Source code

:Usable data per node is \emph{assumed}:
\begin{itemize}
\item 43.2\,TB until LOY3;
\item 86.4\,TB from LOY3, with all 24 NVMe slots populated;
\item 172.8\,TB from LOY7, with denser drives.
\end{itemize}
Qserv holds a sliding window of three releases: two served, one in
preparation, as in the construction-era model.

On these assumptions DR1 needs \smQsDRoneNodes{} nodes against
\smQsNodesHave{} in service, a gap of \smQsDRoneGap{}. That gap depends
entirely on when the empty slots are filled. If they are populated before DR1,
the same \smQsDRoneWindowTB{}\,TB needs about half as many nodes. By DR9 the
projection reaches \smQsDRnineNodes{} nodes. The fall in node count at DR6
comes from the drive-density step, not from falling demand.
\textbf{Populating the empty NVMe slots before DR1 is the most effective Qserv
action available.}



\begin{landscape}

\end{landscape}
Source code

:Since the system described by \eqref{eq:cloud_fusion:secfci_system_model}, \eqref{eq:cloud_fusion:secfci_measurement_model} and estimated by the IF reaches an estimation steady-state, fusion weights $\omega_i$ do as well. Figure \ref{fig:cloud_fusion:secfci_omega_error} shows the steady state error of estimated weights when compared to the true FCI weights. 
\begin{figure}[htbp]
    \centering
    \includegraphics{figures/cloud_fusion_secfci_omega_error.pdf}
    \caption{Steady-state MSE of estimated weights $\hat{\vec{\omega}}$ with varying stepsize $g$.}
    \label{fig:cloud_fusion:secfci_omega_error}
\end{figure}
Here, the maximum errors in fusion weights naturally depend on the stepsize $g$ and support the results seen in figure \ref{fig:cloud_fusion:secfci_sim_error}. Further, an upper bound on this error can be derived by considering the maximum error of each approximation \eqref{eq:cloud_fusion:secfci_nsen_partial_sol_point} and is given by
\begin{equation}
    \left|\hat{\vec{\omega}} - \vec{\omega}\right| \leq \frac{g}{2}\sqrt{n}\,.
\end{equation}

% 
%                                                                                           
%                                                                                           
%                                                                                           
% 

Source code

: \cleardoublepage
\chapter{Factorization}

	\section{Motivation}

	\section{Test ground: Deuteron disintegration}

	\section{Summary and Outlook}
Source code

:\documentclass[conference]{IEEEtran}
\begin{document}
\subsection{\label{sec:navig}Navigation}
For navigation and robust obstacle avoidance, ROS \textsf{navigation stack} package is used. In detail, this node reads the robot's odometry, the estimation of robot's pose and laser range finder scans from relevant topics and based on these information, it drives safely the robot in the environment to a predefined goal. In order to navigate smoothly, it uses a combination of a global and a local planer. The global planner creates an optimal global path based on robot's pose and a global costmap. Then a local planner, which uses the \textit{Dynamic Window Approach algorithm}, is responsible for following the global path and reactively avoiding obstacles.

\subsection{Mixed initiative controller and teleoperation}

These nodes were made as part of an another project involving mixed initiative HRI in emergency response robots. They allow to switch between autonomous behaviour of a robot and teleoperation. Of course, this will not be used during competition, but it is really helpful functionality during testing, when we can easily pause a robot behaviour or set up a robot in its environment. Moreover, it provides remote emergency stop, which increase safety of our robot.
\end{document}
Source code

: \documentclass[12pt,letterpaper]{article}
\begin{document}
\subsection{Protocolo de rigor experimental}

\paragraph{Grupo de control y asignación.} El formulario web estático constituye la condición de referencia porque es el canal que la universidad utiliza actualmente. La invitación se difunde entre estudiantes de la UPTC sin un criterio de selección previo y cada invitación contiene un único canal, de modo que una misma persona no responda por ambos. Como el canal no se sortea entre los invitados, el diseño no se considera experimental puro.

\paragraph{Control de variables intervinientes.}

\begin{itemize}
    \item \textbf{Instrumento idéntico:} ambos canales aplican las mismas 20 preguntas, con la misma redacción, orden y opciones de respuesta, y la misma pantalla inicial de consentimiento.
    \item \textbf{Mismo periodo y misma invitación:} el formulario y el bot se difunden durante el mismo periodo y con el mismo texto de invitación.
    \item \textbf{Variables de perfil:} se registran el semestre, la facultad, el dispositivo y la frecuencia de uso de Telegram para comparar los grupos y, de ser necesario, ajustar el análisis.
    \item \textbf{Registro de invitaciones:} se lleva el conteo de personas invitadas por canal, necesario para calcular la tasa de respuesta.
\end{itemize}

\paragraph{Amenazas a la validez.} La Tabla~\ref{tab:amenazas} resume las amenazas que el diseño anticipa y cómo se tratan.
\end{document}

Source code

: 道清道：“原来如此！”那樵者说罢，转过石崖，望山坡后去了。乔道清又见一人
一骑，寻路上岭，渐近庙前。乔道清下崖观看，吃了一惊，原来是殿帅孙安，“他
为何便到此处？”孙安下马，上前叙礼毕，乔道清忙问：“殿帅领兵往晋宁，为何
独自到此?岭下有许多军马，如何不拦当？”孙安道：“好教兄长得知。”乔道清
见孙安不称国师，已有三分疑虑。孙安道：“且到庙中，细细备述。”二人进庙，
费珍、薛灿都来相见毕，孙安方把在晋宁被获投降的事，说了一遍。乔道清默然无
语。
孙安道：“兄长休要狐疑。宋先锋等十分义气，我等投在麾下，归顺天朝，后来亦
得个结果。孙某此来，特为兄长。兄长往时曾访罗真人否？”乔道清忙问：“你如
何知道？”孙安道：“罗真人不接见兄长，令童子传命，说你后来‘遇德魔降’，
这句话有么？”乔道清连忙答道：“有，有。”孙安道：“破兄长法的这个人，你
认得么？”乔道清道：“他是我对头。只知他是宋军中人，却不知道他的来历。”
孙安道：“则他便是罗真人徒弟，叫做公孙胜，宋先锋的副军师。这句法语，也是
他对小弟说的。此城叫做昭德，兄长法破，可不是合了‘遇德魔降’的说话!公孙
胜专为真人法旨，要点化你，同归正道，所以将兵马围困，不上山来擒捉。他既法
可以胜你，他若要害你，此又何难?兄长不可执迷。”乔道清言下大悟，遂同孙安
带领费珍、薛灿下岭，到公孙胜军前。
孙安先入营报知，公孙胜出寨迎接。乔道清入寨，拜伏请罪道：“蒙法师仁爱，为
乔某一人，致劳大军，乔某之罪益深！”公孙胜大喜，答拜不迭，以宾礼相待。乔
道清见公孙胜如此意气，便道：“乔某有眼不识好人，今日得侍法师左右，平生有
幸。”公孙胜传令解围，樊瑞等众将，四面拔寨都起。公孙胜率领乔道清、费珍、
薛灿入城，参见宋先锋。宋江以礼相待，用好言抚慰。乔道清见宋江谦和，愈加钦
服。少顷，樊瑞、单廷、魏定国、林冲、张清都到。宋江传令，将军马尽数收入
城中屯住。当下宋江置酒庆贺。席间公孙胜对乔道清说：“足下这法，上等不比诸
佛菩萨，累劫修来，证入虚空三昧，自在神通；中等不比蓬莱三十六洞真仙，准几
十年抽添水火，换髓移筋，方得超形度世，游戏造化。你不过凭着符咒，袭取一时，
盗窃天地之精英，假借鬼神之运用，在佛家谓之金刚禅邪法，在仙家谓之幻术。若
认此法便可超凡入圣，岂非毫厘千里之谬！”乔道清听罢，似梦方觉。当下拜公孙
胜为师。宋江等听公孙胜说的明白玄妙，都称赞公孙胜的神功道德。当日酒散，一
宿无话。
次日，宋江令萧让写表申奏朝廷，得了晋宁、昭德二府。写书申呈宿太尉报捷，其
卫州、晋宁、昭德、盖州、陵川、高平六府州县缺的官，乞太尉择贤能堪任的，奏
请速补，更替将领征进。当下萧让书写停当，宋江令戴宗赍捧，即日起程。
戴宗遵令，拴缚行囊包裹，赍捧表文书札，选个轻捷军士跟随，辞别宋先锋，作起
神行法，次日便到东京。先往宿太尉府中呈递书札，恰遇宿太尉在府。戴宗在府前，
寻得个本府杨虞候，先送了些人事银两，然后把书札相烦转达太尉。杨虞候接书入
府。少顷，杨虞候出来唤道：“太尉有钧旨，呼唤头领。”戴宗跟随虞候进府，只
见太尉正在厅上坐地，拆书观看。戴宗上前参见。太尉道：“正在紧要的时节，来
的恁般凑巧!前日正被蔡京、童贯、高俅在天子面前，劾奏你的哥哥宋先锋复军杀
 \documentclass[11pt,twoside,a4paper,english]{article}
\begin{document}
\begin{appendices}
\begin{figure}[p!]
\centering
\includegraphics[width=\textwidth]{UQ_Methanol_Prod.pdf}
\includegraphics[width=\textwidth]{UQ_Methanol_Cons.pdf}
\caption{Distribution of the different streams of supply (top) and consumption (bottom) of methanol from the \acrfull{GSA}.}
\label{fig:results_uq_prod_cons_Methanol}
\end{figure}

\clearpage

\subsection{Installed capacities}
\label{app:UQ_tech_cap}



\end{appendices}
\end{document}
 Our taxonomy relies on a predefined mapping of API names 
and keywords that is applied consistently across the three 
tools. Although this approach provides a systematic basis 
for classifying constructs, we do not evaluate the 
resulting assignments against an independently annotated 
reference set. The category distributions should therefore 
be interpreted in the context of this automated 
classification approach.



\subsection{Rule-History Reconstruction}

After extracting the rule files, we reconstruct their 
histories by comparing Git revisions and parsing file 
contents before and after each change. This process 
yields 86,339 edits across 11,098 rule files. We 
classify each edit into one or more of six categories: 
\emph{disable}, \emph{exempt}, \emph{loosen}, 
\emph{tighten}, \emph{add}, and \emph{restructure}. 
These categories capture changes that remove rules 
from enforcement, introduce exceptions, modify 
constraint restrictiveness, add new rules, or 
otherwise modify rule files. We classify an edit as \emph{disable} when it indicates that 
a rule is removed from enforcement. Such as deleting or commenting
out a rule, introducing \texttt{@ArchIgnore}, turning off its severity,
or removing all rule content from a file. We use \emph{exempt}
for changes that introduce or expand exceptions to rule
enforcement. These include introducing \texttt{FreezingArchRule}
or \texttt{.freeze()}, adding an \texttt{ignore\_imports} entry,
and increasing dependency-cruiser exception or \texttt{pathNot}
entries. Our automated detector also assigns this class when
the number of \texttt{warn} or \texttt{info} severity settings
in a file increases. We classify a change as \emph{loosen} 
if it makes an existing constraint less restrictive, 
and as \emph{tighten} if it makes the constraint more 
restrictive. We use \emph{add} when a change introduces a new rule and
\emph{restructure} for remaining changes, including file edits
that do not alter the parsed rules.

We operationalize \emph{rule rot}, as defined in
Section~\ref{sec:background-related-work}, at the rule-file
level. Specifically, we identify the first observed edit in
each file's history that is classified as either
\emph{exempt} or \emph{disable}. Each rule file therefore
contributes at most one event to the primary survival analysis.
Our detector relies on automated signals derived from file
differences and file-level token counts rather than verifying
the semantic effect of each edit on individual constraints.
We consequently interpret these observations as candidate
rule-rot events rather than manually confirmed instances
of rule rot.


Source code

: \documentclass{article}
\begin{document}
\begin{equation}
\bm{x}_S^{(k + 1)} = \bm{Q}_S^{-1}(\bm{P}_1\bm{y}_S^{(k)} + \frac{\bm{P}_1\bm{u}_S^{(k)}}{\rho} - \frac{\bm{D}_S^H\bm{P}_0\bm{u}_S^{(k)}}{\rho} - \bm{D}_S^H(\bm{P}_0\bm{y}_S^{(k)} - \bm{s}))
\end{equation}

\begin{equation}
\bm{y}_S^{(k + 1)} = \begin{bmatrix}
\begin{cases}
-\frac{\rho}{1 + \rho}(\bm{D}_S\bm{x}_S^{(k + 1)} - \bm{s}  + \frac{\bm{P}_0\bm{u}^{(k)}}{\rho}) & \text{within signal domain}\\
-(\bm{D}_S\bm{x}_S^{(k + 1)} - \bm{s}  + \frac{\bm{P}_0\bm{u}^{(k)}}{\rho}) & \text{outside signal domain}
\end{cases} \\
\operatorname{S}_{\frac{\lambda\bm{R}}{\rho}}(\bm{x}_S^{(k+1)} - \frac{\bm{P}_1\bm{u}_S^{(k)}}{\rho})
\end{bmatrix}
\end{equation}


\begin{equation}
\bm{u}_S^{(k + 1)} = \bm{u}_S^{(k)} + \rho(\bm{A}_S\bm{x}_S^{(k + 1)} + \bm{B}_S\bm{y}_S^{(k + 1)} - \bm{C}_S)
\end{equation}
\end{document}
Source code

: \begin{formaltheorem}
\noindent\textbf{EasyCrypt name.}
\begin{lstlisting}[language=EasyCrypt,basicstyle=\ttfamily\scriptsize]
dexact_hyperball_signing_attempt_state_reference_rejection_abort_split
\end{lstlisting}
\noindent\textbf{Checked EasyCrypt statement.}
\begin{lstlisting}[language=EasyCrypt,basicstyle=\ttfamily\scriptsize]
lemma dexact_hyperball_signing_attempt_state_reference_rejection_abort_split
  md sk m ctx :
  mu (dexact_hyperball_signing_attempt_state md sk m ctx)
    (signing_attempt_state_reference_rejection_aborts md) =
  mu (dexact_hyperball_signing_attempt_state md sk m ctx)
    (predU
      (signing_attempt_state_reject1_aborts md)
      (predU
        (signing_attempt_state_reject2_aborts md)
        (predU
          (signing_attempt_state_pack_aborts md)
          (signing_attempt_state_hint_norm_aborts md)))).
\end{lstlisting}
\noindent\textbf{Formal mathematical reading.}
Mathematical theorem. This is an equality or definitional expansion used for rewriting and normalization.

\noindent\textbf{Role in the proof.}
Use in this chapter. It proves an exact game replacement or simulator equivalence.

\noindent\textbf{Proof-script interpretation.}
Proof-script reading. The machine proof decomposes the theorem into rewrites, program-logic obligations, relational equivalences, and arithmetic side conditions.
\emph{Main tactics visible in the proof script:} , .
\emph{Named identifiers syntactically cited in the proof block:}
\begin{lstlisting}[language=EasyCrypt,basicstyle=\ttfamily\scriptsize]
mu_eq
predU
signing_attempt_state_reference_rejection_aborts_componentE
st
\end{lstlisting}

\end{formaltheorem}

Instructions to follow
All lines with the word "frac" should be copied from the material above.

Problem solution
    \left|\hat{\vec{\omega}} - \vec{\omega}\right| \leq \frac{g}{2}\sqrt{n}\,.
\bm{x}_S^{(k + 1)} = \bm{Q}_S^{-1}(\bm{P}_1\bm{y}_S^{(k)} + \frac{\bm{P}_1\bm{u}_S^{(k)}}{\rho} - \frac{\bm{D}_S^H\bm{P}_0\bm{u}_S^{(k)}}{\rho} - \bm{D}_S^H(\bm{P}_0\bm{y}_S^{(k)} - \bm{s}))
-\frac{\rho}{1 + \rho}(\bm{D}_S\bm{x}_S^{(k + 1)} - \bm{s}  + \frac{\bm{P}_0\bm{u}^{(k)}}{\rho}) & \text{within signal domain}\\
-(\bm{D}_S\bm{x}_S^{(k + 1)} - \bm{s}  + \frac{\bm{P}_0\bm{u}^{(k)}}{\rho}) & \text{outside signal domain}
\operatorname{S}_{\frac{\lambda\bm{R}}{\rho}}(\bm{x}_S^{(k+1)} - \frac{\bm{P}_1\bm{u}_S^{(k)}}{\rho})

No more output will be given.